IN THE UNITED STATES DISTRICT COURT FOR THE WESTERN DISTRICT OF PENNSYLVANIA
April 23, 2009
FRANK REVAK, PLAINTIFF,
NATHANIEL LIEBERUM, AND BRIAN BARNHART, AS INDIVIDUALS, DEFENDANTS.
The opinion of the court was delivered by: Ambrose, Chief District Judge
OPINION and ORDER OF COURT
Pending before the Court is a Partial Motion for Summary Judgment filed by Defendants, Pennsylvania State Police ("PSP") Trooper Nathaniel Lieberum ("Lieberum") and PSP Corporal Brian Barnhart ("Barnhart," or collectively as "Defendants"). (Docket No. 33). Plaintiff filed a Brief in Opposition thereto. (Docket No. 39). Defendants filed a Reply thereto. (Docket No. 43). After a careful review of the submissions by the parties and for the reasons discussed in this Opinion, the Partial Motion for Summary Judgment (Docket No. 33) is granted in part and denied in part.
I. Procedural History
This case involves a traffic stop and arrest of Plaintiff by Defendants on August 11, 2006. After two rounds of Motions to Dismiss, the claims remaining in the case are as follows: 1) An unreasonable search and seizure and excessive force claim in violation of the Fourth Amendment; 2) Conspiracy claims under §1983; and 3) State torts of intentional infliction of emotional distress and assault and battery. Defendants filed a Partial Motion for Summary Judgment addressing the conspiracy claims and the state tort claims. (Docket No. 33). I will address each argument in turn.
II. Legal Analysis
A. Standard of Review
Summary judgment may only be granted if the pleadings, depositions, answers to interrogatories, and admissions on file, together with the affidavits, if any, show that there is no genuine issue as to any material fact and that the moving party is entitled to judgment as a matter of law. Fed. R. Civ. P. 56(c). Rule 56 mandates the entry of summary judgment, after adequate time for discovery and upon motion, against the party who fails to make a showing sufficient to establish the existence of an element essential to that party's case, and on which that party will bear the burden of proof at trial. Celotex Corp. v. Catrett, 477 U.S. 317, 322 (1986).

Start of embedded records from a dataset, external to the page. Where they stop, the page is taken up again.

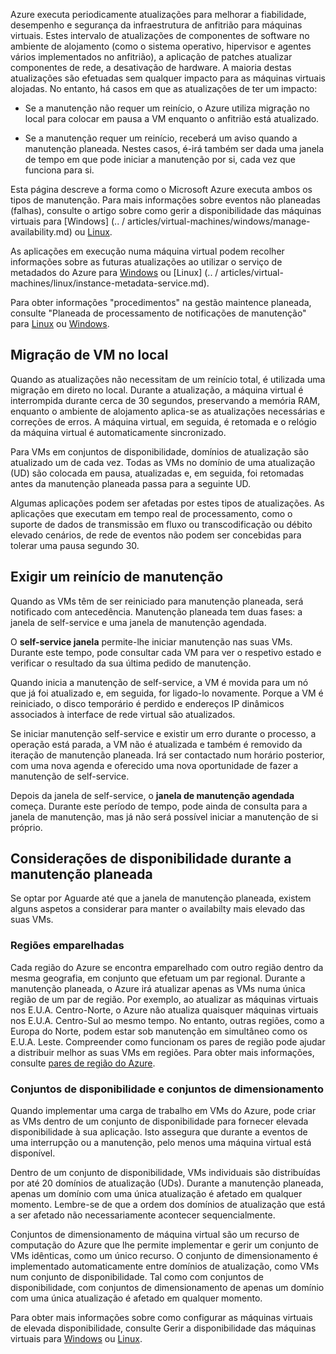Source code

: Azure executa periodicamente atualizações para melhorar a fiabilidade, desempenho e segurança da infraestrutura de anfitrião para máquinas virtuais. Estes intervalo de atualizações de componentes de software no ambiente de alojamento (como o sistema operativo, hipervisor e agentes vários implementados no anfitrião), a aplicação de patches atualizar componentes de rede, a desativação de hardware. A maioria destas atualizações são efetuadas sem qualquer impacto para as máquinas virtuais alojadas. No entanto, há casos em que as atualizações de ter um impacto:

- Se a manutenção não requer um reinício, o Azure utiliza migração no local para colocar em pausa a VM enquanto o anfitrião está atualizado.

- Se a manutenção requer um reinício, receberá um aviso quando a manutenção planeada. Nestes casos, é-irá também ser dada uma janela de tempo em que pode iniciar a manutenção por si, cada vez que funciona para si.

Esta página descreve a forma como o Microsoft Azure executa ambos os tipos de manutenção. Para mais informações sobre eventos não planeadas (falhas), consulte o artigo sobre como gerir a disponibilidade das máquinas virtuais para [Windows] (.. / articles/virtual-machines/windows/manage-availability.md) ou [Linux](../articles/virtual-machines/linux/manage-availability.md).

As aplicações em execução numa máquina virtual podem recolher informações sobre as futuras atualizações ao utilizar o serviço de metadados do Azure para [Windows](../articles/virtual-machines/windows/instance-metadata-service.md) ou [Linux] (.. / articles/virtual-machines/linux/instance-metadata-service.md).

Para obter informações "procedimentos" na gestão maintence planeada, consulte "Planeada de processamento de notificações de manutenção" para [Linux](../articles/virtual-machines/linux/maintenance-notifications.md) ou [Windows](../articles/virtual-machines/windows/maintenance-notifications.md).

## <a name="in-place-vm-migration"></a>Migração de VM no local

Quando as atualizações não necessitam de um reinício total, é utilizada uma migração em direto no local. Durante a atualização, a máquina virtual é interrompida durante cerca de 30 segundos, preservando a memória RAM, enquanto o ambiente de alojamento aplica-se as atualizações necessárias e correções de erros. A máquina virtual, em seguida, é retomada e o relógio da máquina virtual é automaticamente sincronizado.

Para VMs em conjuntos de disponibilidade, domínios de atualização são atualizado um de cada vez. Todas as VMs no domínio de uma atualização (UD) são colocada em pausa, atualizadas e, em seguida, foi retomadas antes da manutenção planeada passa para a seguinte UD.

Algumas aplicações podem ser afetadas por estes tipos de atualizações. As aplicações que executam em tempo real de processamento, como o suporte de dados de transmissão em fluxo ou transcodificação ou débito elevado cenários, de rede de eventos não podem ser concebidas para tolerar uma pausa segundo 30. <!-- sooooo, what should they do? --> 


## <a name="maintenance-requiring-a-reboot"></a>Exigir um reinício de manutenção

Quando as VMs têm de ser reiniciado para manutenção planeada, será notificado com antecedência. Manutenção planeada tem duas fases: a janela de self-service e uma janela de manutenção agendada.

O **self-service janela** permite-lhe iniciar manutenção nas suas VMs. Durante este tempo, pode consultar cada VM para ver o respetivo estado e verificar o resultado da sua última pedido de manutenção.

Quando inicia a manutenção de self-service, a VM é movida para um nó que já foi atualizado e, em seguida, for ligado-lo novamente. Porque a VM é reiniciado, o disco temporário é perdido e endereços IP dinâmicos associados à interface de rede virtual são atualizados.

Se iniciar manutenção self-service e existir um erro durante o processo, a operação está parada, a VM não é atualizada e também é removido da iteração de manutenção planeada. Irá ser contactado num horário posterior, com uma nova agenda e oferecido uma nova oportunidade de fazer a manutenção de self-service. 

Depois da janela de self-service, o **janela de manutenção agendada** começa. Durante este período de tempo, pode ainda de consulta para a janela de manutenção, mas já não será possível iniciar a manutenção de si próprio.

## <a name="availability-considerations-during-planned-maintenance"></a>Considerações de disponibilidade durante a manutenção planeada 

Se optar por Aguarde até que a janela de manutenção planeada, existem alguns aspetos a considerar para manter o availabilty mais elevado das suas VMs. 

### <a name="paired-regions"></a>Regiões emparelhadas

Cada região do Azure se encontra emparelhado com outro região dentro da mesma geografia, em conjunto que efetuam um par regional. Durante a manutenção planeada, o Azure irá atualizar apenas as VMs numa única região de um par de região. Por exemplo, ao atualizar as máquinas virtuais nos E.U.A. Centro-Norte, o Azure não atualiza quaisquer máquinas virtuais nos E.U.A. Centro-Sul ao mesmo tempo. No entanto, outras regiões, como a Europa do Norte, podem estar sob manutenção em simultâneo como os E.U.A. Leste. Compreender como funcionam os pares de região pode ajudar a distribuir melhor as suas VMs em regiões. Para obter mais informações, consulte [pares de região do Azure](https://docs.microsoft.com/azure/best-practices-availability-paired-regions).

### <a name="availability-sets-and-scale-sets"></a>Conjuntos de disponibilidade e conjuntos de dimensionamento

Quando implementar uma carga de trabalho em VMs do Azure, pode criar as VMs dentro de um conjunto de disponibilidade para fornecer elevada disponibilidade à sua aplicação. Isto assegura que durante a eventos de uma interrupção ou a manutenção, pelo menos uma máquina virtual está disponível.

Dentro de um conjunto de disponibilidade, VMs individuais são distribuídas por até 20 domínios de atualização (UDs). Durante a manutenção planeada, apenas um domínio com uma única atualização é afetado em qualquer momento. Lembre-se de que a ordem dos domínios de atualização que está a ser afetado não necessariamente acontecer sequencialmente. 

Conjuntos de dimensionamento de máquina virtual são um recurso de computação do Azure que lhe permite implementar e gerir um conjunto de VMs idênticas, como um único recurso. O conjunto de dimensionamento é implementado automaticamente entre domínios de atualização, como VMs num conjunto de disponibilidade. Tal como com conjuntos de disponibilidade, com conjuntos de dimensionamento de apenas um domínio com uma única atualização é afetado em qualquer momento.

Para obter mais informações sobre como configurar as máquinas virtuais de elevada disponibilidade, consulte Gerir a disponibilidade das máquinas virtuais para [Windows](../articles/virtual-machines/windows/manage-availability.md) ou [Linux](../articles/virtual-machines/linux/manage-availability.md).
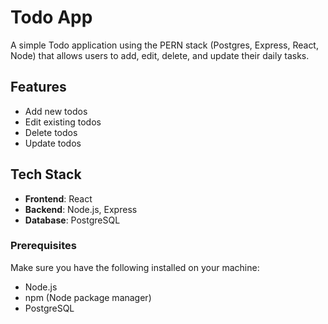   # Todo App

A simple Todo application using the PERN stack (Postgres, Express, React, Node) that allows users to add, edit, delete, and update their daily tasks.

## Features

- Add new todos
- Edit existing todos
- Delete todos
- Update todos

## Tech Stack

- **Frontend**: React
- **Backend**: Node.js, Express
- **Database**: PostgreSQL

### Prerequisites

Make sure you have the following installed on your machine:

- Node.js
- npm (Node package manager)
- PostgreSQL
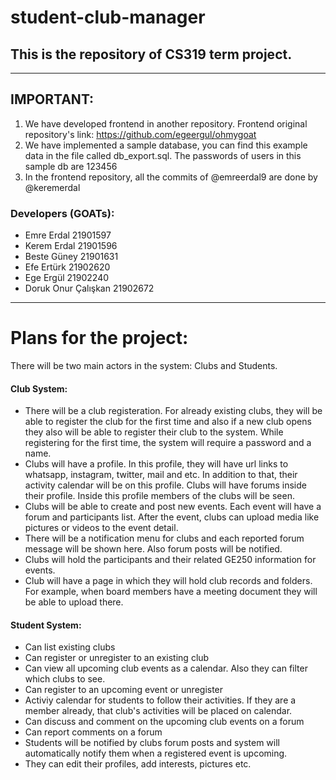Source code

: # student-club-manager

## This is the repository of CS319 term project.
-----------------------------------

## IMPORTANT:
1) We have developed frontend in another repository. Frontend original repository's link: https://github.com/egeergul/ohmygoat
2) We have implemented a sample database, you can find this example data in the file called db_export.sql. The passwords of users in this sample db are 123456
3) In the frontend repository, all the commits of @emreerdal9 are done by @keremerdal

### Developers (GOATs):

* Emre Erdal 21901597
* Kerem Erdal 21901596
* Beste Güney 21901631
* Efe Ertürk 21902620
* Ege Ergül 21902240
* Doruk Onur Çalışkan 21902672

-----------------------------------

# Plans for the project:

There will be two main actors in the system: Clubs and Students.

#### Club System:

* There will be a club registeration. For already existing clubs, they will be able to register the club for the first
  time and also if a new club opens they also will be able to register their club to the system. While registering for
  the first time, the system will require a password and a name.
* Clubs will have a profile. In this profile, they will have url links to whatsapp, instagram, twitter, mail and etc. In
  addition to that, their activity calendar will be on this profile. Clubs will have forums inside their profile. Inside
  this profile members of the clubs will be seen.
* Clubs will be able to create and post new events. Each event will have a forum and participants list. After the event,
  clubs can upload media like pictures or videos to the event detail.
* There will be a notification menu for clubs and each reported forum message will be shown here. Also forum posts will
  be notified.
* Clubs will hold the participants and their related GE250 information for events.
* Club will have a page in which they will hold club records and folders. For example, when board members have a meeting
  document they will be able to upload there.

#### Student System:

* Can list existing clubs
* Can register or unregister to an existing club
* Can view all upcoming club events as a calendar. Also they can filter which clubs to see.
* Can register to an upcoming event or unregister
* Activiy calendar for students to follow their activities. If they are a member already, that club's activities will be
  placed on calendar.
* Can discuss and comment on the upcoming club events on a forum
* Can report comments on a forum
* Students will be notified by clubs forum posts and system will automatically notify them when a registered event is
  upcoming.
* They can edit their profiles, add interests, pictures etc.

In considering a motion for summary judgment, this Court must examine the facts in a light most favorable to the party opposing the motion. International Raw Materials, Ltd. v. Stauffer Chemical Co., 898 F.2d 946, 949 (3d Cir. 1990). The burden is on the moving party to demonstrate that the evidence creates no genuine issue of material fact. Chipollini v. Spencer Gifts, Inc., 814 F.2d 893, 896 (3d Cir. 1987). The dispute is genuine if the evidence is such that a reasonable jury could return a verdict for the non-moving party. Anderson v. Liberty Lobby, Inc., 477 U.S. 242, 248 (1986). A fact is material when it might affect the outcome of the suit under the governing law. Id. Where the non-moving party will bear the burden of proof at trial, the party moving for summary judgment may meet its burden by showing that the evidentiary materials of record, if reduced to admissible evidence, would be insufficient to carry the non-movant's burden of proof at trial. Celotex, 477 U.S. at 322.

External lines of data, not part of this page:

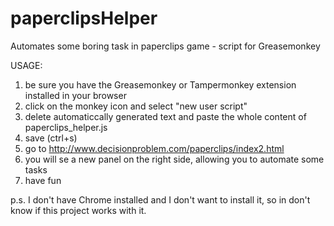# paperclipsHelper
Automates some boring task in paperclips game - script for Greasemonkey

USAGE: 
1) be sure you have the Greasemonkey or Tampermonkey extension installed in your browser
2) click on the monkey icon and select "new user script"
3) delete automaticcally generated text and paste the whole content of paperclips_helper.js
4) save (ctrl+s)
5) go to http://www.decisionproblem.com/paperclips/index2.html
6) you will se a new panel on the right side, allowing you to automate some tasks
7) have fun

p.s. I don't have Chrome installed and I don't want to install it, so in don't know if this project works with it.
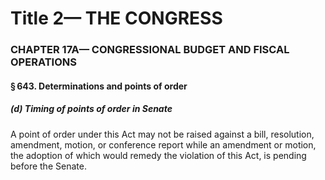 
# Title 2— THE CONGRESS
### CHAPTER 17A— CONGRESSIONAL BUDGET AND FISCAL OPERATIONS
#### § 643. Determinations and points of order
##### (d) Timing of points of order in Senate

A point of order under this Act may not be raised against a bill, resolution, amendment, motion, or conference report while an amendment or motion, the adoption of which would remedy the violation of this Act, is pending before the Senate.
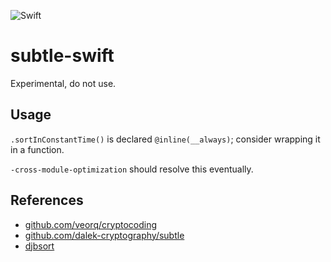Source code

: ![Swift](https://github.com/nixberg/subtle-swift/workflows/Swift/badge.svg)

# subtle-swift

Experimental, do not use.

## Usage

`.sortInConstantTime()` is declared `@inline(__always)`; consider wrapping it in a function.

`-cross-module-optimization` should resolve this eventually.

## References

- [github.com/veorq/cryptocoding](https://github.com/veorq/cryptocoding)
- [github.com/dalek-cryptography/subtle](https://github.com/dalek-cryptography/subtle)
- [djbsort](https://sorting.cr.yp.to/)
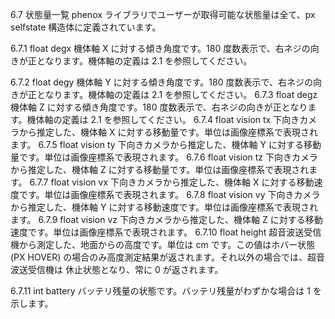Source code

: 6.7 状態量一覧phenox ライブラリでユーザーが取得可能な状態量は全て、px selfstate 構造体に定義されています。

6.7.1 float degx機体軸 X に対する傾き角度です。180 度数表示で、右ネジの向きが正となります。機体軸の定義は 2.1 を参照してください。

6.7.2 float degy機体軸 Y に対する傾き角度です。180 度数表示で、右ネジの向きが正となります。機体軸の定義は 2.1 を参照してください。6.7.3 float degz機体軸 Z に対する傾き角度です。180 度数表示で、右ネジの向きが正となります。機体軸の定義は 2.1 を参照してください。6.7.4 float vision tx下向きカメラから推定した、機体軸 X に対する移動量です。単位は画像座標系で表現されます。6.7.5 float vision ty下向きカメラから推定した、機体軸 Y に対する移動量です。単位は画像座標系で表現されます。 6.7.6 float vision tz下向きカメラから推定した、機体軸 Z に対する移動量です。単位は画像座標系で表現されます。 6.7.7 float vision vx下向きカメラから推定した、機体軸 X に対する移動速度です。単位は画像座標系で表現されます。 6.7.8 float vision vy下向きカメラから推定した、機体軸 Y に対する移動速度です。単位は画像座標系で表現されます。 6.7.9 float vision vz下向きカメラから推定した、機体軸 Z に対する移動速度です。単位は画像座標系で表現されます。 6.7.10 float height超音波送受信機から測定した、地面からの高度です。単位は cm です。この値はホバー状態 (PX HOVER) の場合のみ高度測定結果が返されます。それ以外の場合では、超音波送受信機は 休止状態となり、常に 0 が返されます。

6.7.11 int batteryバッテリ残量の状態です。バッテリ残量がわずかな場合は 1 を示します。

Once the moving party satisfies its burden, the burden shifts to the nonmoving party, who must go beyond its pleadings, and designate specific facts by the use of affidavits, depositions, admissions, or answers to interrogatories showing that there is a genuine issue for trial. Id. at 324. Summary judgment must therefore be granted "against a party who fails to make a showing sufficient to establish the existence of an element essential to that party's case, and on which that party will bear the burden of proof at trial." White v. Westinghouse Electric Co., 862 F.2d 56, 59 (3d Cir. 1988), quoting, Celotex, 477 U.S. at 322.
With this standard in mind, I now turn to the issues of this case.

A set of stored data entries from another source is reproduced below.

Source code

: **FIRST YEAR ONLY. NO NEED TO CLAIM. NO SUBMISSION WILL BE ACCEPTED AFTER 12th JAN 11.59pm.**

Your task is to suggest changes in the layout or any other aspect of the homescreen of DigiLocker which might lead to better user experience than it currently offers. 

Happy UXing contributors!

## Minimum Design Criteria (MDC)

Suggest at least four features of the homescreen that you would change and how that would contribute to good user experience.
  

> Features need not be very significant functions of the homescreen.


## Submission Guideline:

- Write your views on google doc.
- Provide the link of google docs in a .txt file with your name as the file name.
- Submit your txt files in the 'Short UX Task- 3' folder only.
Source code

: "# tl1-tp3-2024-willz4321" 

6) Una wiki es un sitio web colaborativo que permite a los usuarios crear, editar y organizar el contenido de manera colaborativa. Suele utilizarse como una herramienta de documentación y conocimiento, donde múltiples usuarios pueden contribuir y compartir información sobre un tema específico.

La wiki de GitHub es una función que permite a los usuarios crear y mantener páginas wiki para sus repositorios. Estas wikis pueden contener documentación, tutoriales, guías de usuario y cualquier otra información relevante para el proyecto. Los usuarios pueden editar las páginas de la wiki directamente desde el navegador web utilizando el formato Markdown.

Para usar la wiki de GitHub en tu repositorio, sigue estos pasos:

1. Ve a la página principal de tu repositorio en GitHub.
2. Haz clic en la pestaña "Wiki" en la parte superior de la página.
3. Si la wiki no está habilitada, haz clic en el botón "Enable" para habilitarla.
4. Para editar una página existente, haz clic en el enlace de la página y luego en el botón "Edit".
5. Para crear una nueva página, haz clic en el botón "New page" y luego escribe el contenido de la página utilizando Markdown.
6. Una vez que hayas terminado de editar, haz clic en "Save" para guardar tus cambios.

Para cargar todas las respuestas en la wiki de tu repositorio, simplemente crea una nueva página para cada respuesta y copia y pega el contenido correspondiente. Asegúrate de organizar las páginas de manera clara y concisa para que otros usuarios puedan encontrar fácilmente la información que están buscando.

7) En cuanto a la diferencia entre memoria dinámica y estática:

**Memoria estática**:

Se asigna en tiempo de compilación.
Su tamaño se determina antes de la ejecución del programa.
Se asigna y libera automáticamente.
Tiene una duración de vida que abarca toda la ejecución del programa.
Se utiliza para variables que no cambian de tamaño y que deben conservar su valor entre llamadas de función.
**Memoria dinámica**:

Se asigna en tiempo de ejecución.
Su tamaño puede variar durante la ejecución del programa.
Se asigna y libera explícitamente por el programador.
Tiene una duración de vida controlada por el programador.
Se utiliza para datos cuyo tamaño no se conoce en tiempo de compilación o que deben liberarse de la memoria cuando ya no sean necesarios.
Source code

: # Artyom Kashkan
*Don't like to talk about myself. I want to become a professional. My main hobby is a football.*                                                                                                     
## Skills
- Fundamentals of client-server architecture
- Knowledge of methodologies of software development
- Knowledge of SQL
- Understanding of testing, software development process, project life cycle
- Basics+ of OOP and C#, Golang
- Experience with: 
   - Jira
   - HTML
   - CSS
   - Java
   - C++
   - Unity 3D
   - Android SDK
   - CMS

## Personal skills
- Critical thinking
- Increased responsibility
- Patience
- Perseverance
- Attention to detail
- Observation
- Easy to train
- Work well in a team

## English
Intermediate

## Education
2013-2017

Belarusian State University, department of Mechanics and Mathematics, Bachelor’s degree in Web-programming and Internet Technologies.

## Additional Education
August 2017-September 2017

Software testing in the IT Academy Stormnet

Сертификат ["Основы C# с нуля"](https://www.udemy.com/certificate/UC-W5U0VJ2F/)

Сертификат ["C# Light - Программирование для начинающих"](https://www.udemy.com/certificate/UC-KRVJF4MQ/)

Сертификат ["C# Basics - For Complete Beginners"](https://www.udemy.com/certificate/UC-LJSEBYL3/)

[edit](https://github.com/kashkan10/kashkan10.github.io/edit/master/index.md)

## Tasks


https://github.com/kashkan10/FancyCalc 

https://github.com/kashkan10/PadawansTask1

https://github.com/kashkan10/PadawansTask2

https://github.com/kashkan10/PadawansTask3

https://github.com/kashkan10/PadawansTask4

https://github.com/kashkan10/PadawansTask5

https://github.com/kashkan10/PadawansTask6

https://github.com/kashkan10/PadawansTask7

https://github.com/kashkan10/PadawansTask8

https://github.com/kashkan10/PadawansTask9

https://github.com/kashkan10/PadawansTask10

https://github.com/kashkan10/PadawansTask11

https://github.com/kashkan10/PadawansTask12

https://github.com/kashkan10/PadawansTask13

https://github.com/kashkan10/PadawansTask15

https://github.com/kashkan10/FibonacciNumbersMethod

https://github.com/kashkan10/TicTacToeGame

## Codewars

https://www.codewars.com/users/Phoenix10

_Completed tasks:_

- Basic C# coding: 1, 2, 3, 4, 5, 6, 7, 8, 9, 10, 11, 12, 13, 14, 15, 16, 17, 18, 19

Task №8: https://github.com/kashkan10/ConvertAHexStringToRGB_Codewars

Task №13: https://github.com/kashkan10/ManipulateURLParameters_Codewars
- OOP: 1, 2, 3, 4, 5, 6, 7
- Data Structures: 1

B. Partial Motion for Summary Judgment
1. §1983 Conspiracy Claim
a. A §1983 Conspiracy Claim is Not an Independent Cause of Action
Defendants first argue that §1983 conspiracy claims should be dismissed because Plaintiff is asserting independent conspiracy claims. (Docket No. 34, pp. 4-5). A conspiracy claim under §1983 is not an independent claim. Ober v. Miller, No. 1:04-CV-1669, 2007 WL 4443256, 18 (M.D.Pa., Dec. 18, 2007) ("[C]onspiracy under § 1983 is not an independent cause of action, but a means to impute liability on third persons.") (citations omitted). "Section 1983 merely provides a mechanism by which to plead or prove a constitutional or statutory violation, to impose liability on each and every defendant without regard to who actually committed a particular act. It includes individuals who are part of the conspiracy but do not act directly to deprive the plaintiff of his or her constitutional rights." 15A C.J.S. §84.
In response, Plaintiff concedes that he is not proceeding with an independent §1983 conspiracy claim. (Docket No. 39, p. 2). Thus, Plaintiff is not alleging an independent §1983 conspiracy cause of action as Defendants purport. As a result, Defendants' Motion for Summary Judgment is denied as moot.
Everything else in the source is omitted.